O conflito na Ucrânia acelerou uma corrida armamentista que vinha se delineando desde 2018 - quando aumentou a rivalidade entre Estados Unidos e China. Nações europeias voltaram a investir em grandes exércitos, com receio de que a promessa de proteção de Washington talvez não seja suficiente para garantir sua segurança. Temor semelhante tem levado o Japão e países do Indo-Pacífico a tomar rumo semelhante.
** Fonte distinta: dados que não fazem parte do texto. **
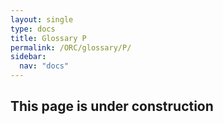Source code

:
 ```yaml
---
layout: single
type: docs
title: Glossary P
permalink: /ORC/glossary/P/
sidebar:
  nav: "docs"
---
```


## This page is under construction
O novo governo no Brasil pode não ser capaz de alterar o atual cenário de escassez de investimentos na área militar. Mesmo assim, ao pensar a estratégia brasileira de defesa, devemos levar em conta as tendências reveladas pela guerra da Ucrânia.
Guerra cibernética
As ações no campo de batalha virtual vinham sendo tratadas nas últimas décadas por analistas como um dos fatores mais importantes das guerras do futuro. Hackers seriam capazes de destruir redes elétricas, desabilitar sistemas de comunicação militar, destruir sistemas logísticos e tornar armamentos cinéticos (não virtuais) inúteis.
Porém, essas teorias não haviam sido testadas em um conflito de larga escala. A maioria das previsões não se concretizou na guerra na Ucrânia. A batalha virtual teve um papel secundário no teatro de operações.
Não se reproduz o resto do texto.